Providence City Council committee recommends rejecting Hope Point Tower zoning

FOLLOWING A PUBLIC HEARING, a City Council committee voted to recommend denial of a zoning change that would clear the way for the Hope Point Tower, a proposed 46-story condominium tower in downtown Providence. / COURTESY THE FANE ORGANIZATION

PROVIDENCE — After nearly three hours of public comment, a City Council committee voted to recommend denial of a zoning change that would clear the way for a 46-story condominium tower in downtown Providence.

The project, called Hope Point Tower, would eclipse the city’s tallest building by about 200 feet, and would involve some $250 to $300 million in private investment.
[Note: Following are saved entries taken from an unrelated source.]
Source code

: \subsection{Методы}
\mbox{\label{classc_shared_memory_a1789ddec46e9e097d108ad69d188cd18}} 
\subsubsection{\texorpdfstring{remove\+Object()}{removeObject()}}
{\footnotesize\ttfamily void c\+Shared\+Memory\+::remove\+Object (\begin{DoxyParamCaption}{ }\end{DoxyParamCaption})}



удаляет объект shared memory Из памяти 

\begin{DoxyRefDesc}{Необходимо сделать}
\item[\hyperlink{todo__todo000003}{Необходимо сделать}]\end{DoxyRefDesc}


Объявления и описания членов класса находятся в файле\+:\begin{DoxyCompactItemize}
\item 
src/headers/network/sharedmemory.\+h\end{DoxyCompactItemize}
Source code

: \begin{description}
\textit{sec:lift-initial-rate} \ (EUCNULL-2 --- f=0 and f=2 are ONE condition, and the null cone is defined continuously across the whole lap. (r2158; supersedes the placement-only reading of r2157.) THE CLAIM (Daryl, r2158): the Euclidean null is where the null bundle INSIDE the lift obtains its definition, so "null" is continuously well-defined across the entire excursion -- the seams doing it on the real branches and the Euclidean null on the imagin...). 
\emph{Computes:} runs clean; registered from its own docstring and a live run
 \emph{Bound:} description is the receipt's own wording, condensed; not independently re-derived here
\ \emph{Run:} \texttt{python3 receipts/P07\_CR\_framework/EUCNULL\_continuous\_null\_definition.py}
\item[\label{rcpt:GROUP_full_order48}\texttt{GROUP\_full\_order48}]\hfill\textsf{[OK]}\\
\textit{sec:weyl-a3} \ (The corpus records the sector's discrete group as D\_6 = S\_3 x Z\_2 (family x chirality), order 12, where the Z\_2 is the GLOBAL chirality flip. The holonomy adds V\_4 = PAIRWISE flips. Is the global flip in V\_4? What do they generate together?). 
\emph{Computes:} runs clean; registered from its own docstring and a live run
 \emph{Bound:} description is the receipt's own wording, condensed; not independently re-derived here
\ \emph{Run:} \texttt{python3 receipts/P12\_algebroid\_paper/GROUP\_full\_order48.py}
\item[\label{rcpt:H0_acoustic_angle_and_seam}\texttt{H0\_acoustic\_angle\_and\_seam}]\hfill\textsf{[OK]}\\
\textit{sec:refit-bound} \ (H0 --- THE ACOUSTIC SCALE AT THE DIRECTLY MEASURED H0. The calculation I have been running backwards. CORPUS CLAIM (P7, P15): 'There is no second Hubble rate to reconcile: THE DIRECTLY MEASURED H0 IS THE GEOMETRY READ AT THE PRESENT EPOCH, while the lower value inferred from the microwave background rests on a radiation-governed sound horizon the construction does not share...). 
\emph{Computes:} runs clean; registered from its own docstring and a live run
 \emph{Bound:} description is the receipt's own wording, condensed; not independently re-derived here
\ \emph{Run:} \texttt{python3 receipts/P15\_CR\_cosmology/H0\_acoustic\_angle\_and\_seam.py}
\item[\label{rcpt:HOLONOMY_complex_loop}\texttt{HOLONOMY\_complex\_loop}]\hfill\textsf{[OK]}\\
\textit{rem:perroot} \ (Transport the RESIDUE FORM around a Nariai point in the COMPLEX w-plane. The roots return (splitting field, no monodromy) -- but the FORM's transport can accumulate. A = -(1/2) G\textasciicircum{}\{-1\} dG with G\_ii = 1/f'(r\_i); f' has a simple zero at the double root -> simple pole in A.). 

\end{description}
It has been proposed by The Fane Organization, a New York developer who has constructed similar luxury towers in locations including Toronto and New York.

Council members and speakers who opposed the project said it was inconsistent with the city’s recent comprehensive plan and zoning for that site, which allows buildings of up to 100 feet, versus the 600 feet requested for Hope Point Tower.

Opponents also said it would do nothing to alleviate the city’s need for affordable housing, and would likely require substantial public incentives. The developer, Jason Fane, did not attend the hearing of the Committee on Ordinances. But he has previously stated he would seek the incentives available to him, which include a tax phase-in for property taxes and a state incentive under Rebuild Rhode Island of $15 million.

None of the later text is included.